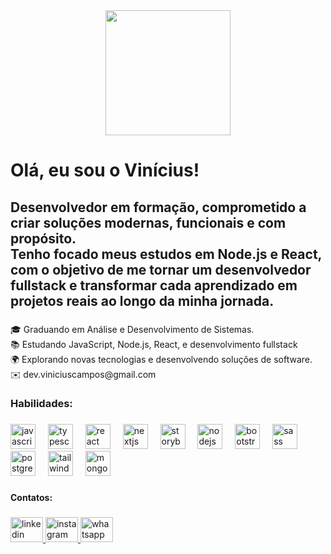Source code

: <div align="center">
  <img height="200" src="https://media.licdn.com/dms/image/v2/D4D16AQFG5I74AIUYig/profile-displaybackgroundimage-shrink_350_1400/profile-displaybackgroundimage-shrink_350_1400/0/1725390312900?e=1758153600&v=beta&t=GJRxnE9OkdUaf9I0NPrFdv-HHTS5PquS3EzYtWvXKJo"  />
</div>

###

<h1 align="left">Olá, eu sou o Vinícius!</h1>

###

<h2 align="left">Desenvolvedor em formação, comprometido a criar soluções modernas, funcionais e com propósito.<br>Tenho focado meus estudos em Node.js e React, com o objetivo de me tornar um desenvolvedor fullstack e transformar cada aprendizado em projetos reais ao longo da minha jornada.</h2>

###

<p align="left">🎓 Graduando em Análise e Desenvolvimento de Sistemas.<br>📚 Estudando JavaScript, Node.js, React, e desenvolvimento fullstack<br>🌍 Explorando novas tecnologias e desenvolvendo soluções de software.<br>✉️ dev.viniciuscampos@gmail.com</p>

###

<h3 align="left">Habilidades:</h3>

###

<div align="left">
  <img src="https://cdn.jsdelivr.net/gh/devicons/devicon/icons/javascript/javascript-original.svg" height="40" alt="javascript logo"  />
  <img width="12" />
  <img src="https://cdn.jsdelivr.net/gh/devicons/devicon/icons/typescript/typescript-original.svg" height="40" alt="typescript logo"  />
  <img width="12" />
  <img src="https://cdn.jsdelivr.net/gh/devicons/devicon/icons/react/react-original.svg" height="40" alt="react logo"  />
  <img width="12" />
  <img src="https://cdn.jsdelivr.net/gh/devicons/devicon/icons/nextjs/nextjs-original.svg" height="40" alt="nextjs logo"  />
  <img width="12" />
  <img src="https://cdn.jsdelivr.net/gh/devicons/devicon/icons/storybook/storybook-original.svg" height="40" alt="storybook logo"  />
  <img width="12" />
  <img src="https://cdn.jsdelivr.net/gh/devicons/devicon/icons/nodejs/nodejs-original.svg" height="40" alt="nodejs logo"  />
  <img width="12" />
  <img src="https://cdn.jsdelivr.net/gh/devicons/devicon/icons/bootstrap/bootstrap-original.svg" height="40" alt="bootstrap logo"  />
  <img width="12" />
  <img src="https://cdn.jsdelivr.net/gh/devicons/devicon/icons/sass/sass-original.svg" height="40" alt="sass logo"  />
  <img width="12" />
  <img src="https://cdn.jsdelivr.net/gh/devicons/devicon/icons/postgresql/postgresql-original.svg" height="40" alt="postgresql logo"  />
  <img width="12" />
  <img src="https://cdn.jsdelivr.net/gh/devicons/devicon/icons/tailwindcss/tailwindcss-original-wordmark.svg" height="40" alt="tailwindcss logo"  />
  <img width="12" />
  <img src="https://cdn.jsdelivr.net/gh/devicons/devicon/icons/mongodb/mongodb-original.svg" height="40" alt="mongodb logo"  />
</div>

###

<h4 align="left">Contatos:</h4>

###

<div align="left">
  <a href="https://www.linkedin.com/in/viniciussouzacampos/" target="_blank">
    <img src="https://raw.githubusercontent.com/maurodesouza/profile-readme-generator/master/src/assets/icons/social/linkedin/default.svg" width="52" height="40" alt="linkedin logo"  />
  </a>
  <a href="https://www.instagram.com/vsc2k/" target="_blank">
    <img src="https://raw.githubusercontent.com/maurodesouza/profile-readme-generator/master/src/assets/icons/social/instagram/default.svg" width="52" height="40" alt="instagram logo"  />
  </a>
  <a href="tel:(61) 99417-0592" target="_blank">
    <img src="https://raw.githubusercontent.com/maurodesouza/profile-readme-generator/master/src/assets/icons/social/whatsapp/default.svg" width="52" height="40" alt="whatsapp logo"  />
  </a>
</div>

###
········
• **TASK TO COMPLETE**
Write the records out exactly, dropping every image.

• **WRITTEN RESPONSE**
Source code

: <div align="center">
  <img height="200" src="https://media.licdn.com/dms/image/v2/D4D16AQFG5I74AIUYig/profile-displaybackgroundimage-shrink_350_1400/profile-displaybackgroundimage-shrink_350_1400/0/1725390312900?e=1758153600&v=beta&t=GJRxnE9OkdUaf9I0NPrFdv-HHTS5PquS3EzYtWvXKJo"  />
</div>

###

<h1 align="left">Olá, eu sou o Vinícius!</h1>

###

<h2 align="left">Desenvolvedor em formação, comprometido a criar soluções modernas, funcionais e com propósito.<br>Tenho focado meus estudos em Node.js e React, com o objetivo de me tornar um desenvolvedor fullstack e transformar cada aprendizado em projetos reais ao longo da minha jornada.</h2>

###

<p align="left">🎓 Graduando em Análise e Desenvolvimento de Sistemas.<br>📚 Estudando JavaScript, Node.js, React, e desenvolvimento fullstack<br>🌍 Explorando novas tecnologias e desenvolvendo soluções de software.<br>✉️ dev.viniciuscampos@gmail.com</p>

###

<h3 align="left">Habilidades:</h3>

###

<div align="left">
  <img src="https://cdn.jsdelivr.net/gh/devicons/devicon/icons/javascript/javascript-original.svg" height="40" alt="javascript logo"  />
  <img width="12" />
  <img src="https://cdn.jsdelivr.net/gh/devicons/devicon/icons/typescript/typescript-original.svg" height="40" alt="typescript logo"  />
  <img width="12" />
  <img src="https://cdn.jsdelivr.net/gh/devicons/devicon/icons/react/react-original.svg" height="40" alt="react logo"  />
  <img width="12" />
  <img src="https://cdn.jsdelivr.net/gh/devicons/devicon/icons/nextjs/nextjs-original.svg" height="40" alt="nextjs logo"  />
  <img width="12" />
  <img src="https://cdn.jsdelivr.net/gh/devicons/devicon/icons/storybook/storybook-original.svg" height="40" alt="storybook logo"  />
  <img width="12" />
  <img src="https://cdn.jsdelivr.net/gh/devicons/devicon/icons/nodejs/nodejs-original.svg" height="40" alt="nodejs logo"  />
  <img width="12" />
  <img src="https://cdn.jsdelivr.net/gh/devicons/devicon/icons/bootstrap/bootstrap-original.svg" height="40" alt="bootstrap logo"  />
  <img width="12" />
  <img src="https://cdn.jsdelivr.net/gh/devicons/devicon/icons/sass/sass-original.svg" height="40" alt="sass logo"  />
  <img width="12" />
  <img src="https://cdn.jsdelivr.net/gh/devicons/devicon/icons/postgresql/postgresql-original.svg" height="40" alt="postgresql logo"  />
  <img width="12" />
  <img src="https://cdn.jsdelivr.net/gh/devicons/devicon/icons/tailwindcss/tailwindcss-original-wordmark.svg" height="40" alt="tailwindcss logo"  />
  <img width="12" />
  <img src="https://cdn.jsdelivr.net/gh/devicons/devicon/icons/mongodb/mongodb-original.svg" height="40" alt="mongodb logo"  />
</div>

###

<h4 align="left">Contatos:</h4>

###

<div align="left">
  <a href="https://www.linkedin.com/in/viniciussouzacampos/" target="_blank">
    <img src="https://raw.githubusercontent.com/maurodesouza/profile-readme-generator/master/src/assets/icons/social/linkedin/default.svg" width="52" height="40" alt="linkedin logo"  />
  </a>
  <a href="https://www.instagram.com/vsc2k/" target="_blank">
    <img src="https://raw.githubusercontent.com/maurodesouza/profile-readme-generator/master/src/assets/icons/social/instagram/default.svg" width="52" height="40" alt="instagram logo"  />
  </a>
  <a href="tel:(61) 99417-0592" target="_blank">
    <img src="https://raw.githubusercontent.com/maurodesouza/profile-readme-generator/master/src/assets/icons/social/whatsapp/default.svg" width="52" height="40" alt="whatsapp logo"  />
  </a>
</div>

###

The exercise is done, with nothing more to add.